[#13] Add audio preprocessing for uploaded recordings by julien731 · Pull Request #33 · nimblehq/audio-transcriber

julien731 · 2026-03-14T09:26:44Z

Story: #13

Summary

Add an audio preprocessing pipeline that automatically cleans uploaded audio before transcription. The pipeline applies three stages: 80Hz high-pass filter (removes rumble), conservative noise reduction via noisereduce (prop_decrease=0.75), and loudness normalization to -23 LUFS via pyloudnorm. Preprocessing is enabled by default and can be toggled off per upload via a new checkbox in the upload form.

Key changes:

New backend/services/audio_preprocessor.py service with the three-stage pipeline
preprocess_audio boolean field added to MeetingMetadata (defaults to True)
Upload endpoint accepts preprocess_audio form parameter
Transcription pipeline calls preprocessor before WhisperX, using a working copy (original preserved)
Preprocessed file is cleaned up in a finally block after transcription
Upload form includes an "Audio preprocessing" checkbox with description
New dependencies: noisereduce>=3.0.0, pyloudnorm>=0.1.1

Approach

Preprocessing is implemented as a separate service module to keep the transcriber focused on transcription.
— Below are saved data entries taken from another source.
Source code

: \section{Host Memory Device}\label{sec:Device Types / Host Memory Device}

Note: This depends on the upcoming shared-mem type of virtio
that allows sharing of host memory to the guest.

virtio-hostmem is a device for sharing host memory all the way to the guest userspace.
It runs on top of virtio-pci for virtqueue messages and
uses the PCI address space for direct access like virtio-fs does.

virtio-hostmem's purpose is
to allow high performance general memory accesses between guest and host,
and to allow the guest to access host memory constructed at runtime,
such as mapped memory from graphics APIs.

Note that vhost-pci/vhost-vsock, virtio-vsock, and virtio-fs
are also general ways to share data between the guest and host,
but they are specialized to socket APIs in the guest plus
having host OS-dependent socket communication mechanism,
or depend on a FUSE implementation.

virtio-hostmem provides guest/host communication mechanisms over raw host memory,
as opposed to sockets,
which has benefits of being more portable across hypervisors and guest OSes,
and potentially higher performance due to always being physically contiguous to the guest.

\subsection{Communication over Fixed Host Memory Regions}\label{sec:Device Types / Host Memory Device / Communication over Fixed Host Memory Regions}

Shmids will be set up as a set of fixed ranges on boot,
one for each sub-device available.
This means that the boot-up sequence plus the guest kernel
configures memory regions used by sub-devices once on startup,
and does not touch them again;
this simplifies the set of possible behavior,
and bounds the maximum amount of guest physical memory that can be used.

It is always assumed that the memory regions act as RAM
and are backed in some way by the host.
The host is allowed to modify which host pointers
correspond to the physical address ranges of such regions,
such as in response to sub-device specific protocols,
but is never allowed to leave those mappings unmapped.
The preprocessed audio is saved as a WAV working copy alongside the original file (preserving the original per T3). Conservative noise reduction settings are used because Whisper was trained on noisy data (BR-3/T1). The preprocessed copy is fed to both transcription and diarization (T2).

Verification

119 tests passing (pytest -x -q)
Unit tests cover: preprocessor output path, original preservation, valid WAV output, stereo-to-mono conversion, spec constants
Integration tests cover: preprocess_audio defaults to true, can be disabled via form field
Ruff check and format pass
Architect review: no critical or major issues

…oudness normalization

julien731 · 2026-03-14T09:28:11Z

QA Confidence Verdict

What Was Verified

Truths:

Truth	Status	Method
T1: Noise reduction uses `prop_decrease=0.75`	PASS	Code inspection: `NOISE_PROP_DECREASE = 0.75` constant used in `nr.reduce_noise()`. Unit test `test_constants_match_spec` asserts this.
T2: Preprocessing applied to both transcription and diarization	PASS	Code inspection: `audio_path` is reassigned to preprocessed path before any WhisperX calls. All downstream steps (transcribe, align, diarize) use the same variable.
T3: Original uploaded file is preserved; preprocessing creates a working copy	PASS	Code inspection: preprocessed file saved as `audio_preprocessed.wav` alongside original. Unit test `test_preserves_original_file` verifies original is untouched. Preprocessed copy is cleaned up in `finally` block.

Acceptance Criteria:

AC	Status	Method
High-pass filter, noise reduction, loudness normalization applied	PASS	Code inspection: all three stages implemented in `audio_preprocessor.py` (80Hz Butterworth, noisereduce, pyloudnorm to -23 LUFS)
Preprocessing enabled by default	PASS	`preprocess_audio: bool = True` in schema. Form default is `"true"`. Integration test confirms.
Upload form includes toggle to disable preprocessing	PASS	Code inspection: checkbox with id `preprocess-checkbox`, checked by default, wired through `api.js` to backend.
Conservative noise reduction does not degrade clean audio	PASS	Enforced by `prop_decrease=0.75` and `stationary=False` settings.
`preprocess_audio` persisted in MeetingMetadata	PASS	Pydantic field added. Integration tests verify persistence for both true and false values.
Dependencies: noisereduce>=3.0.0, pyloudnorm>=0.1.1	PASS	Both added to `requirements.txt` with correct version constraints.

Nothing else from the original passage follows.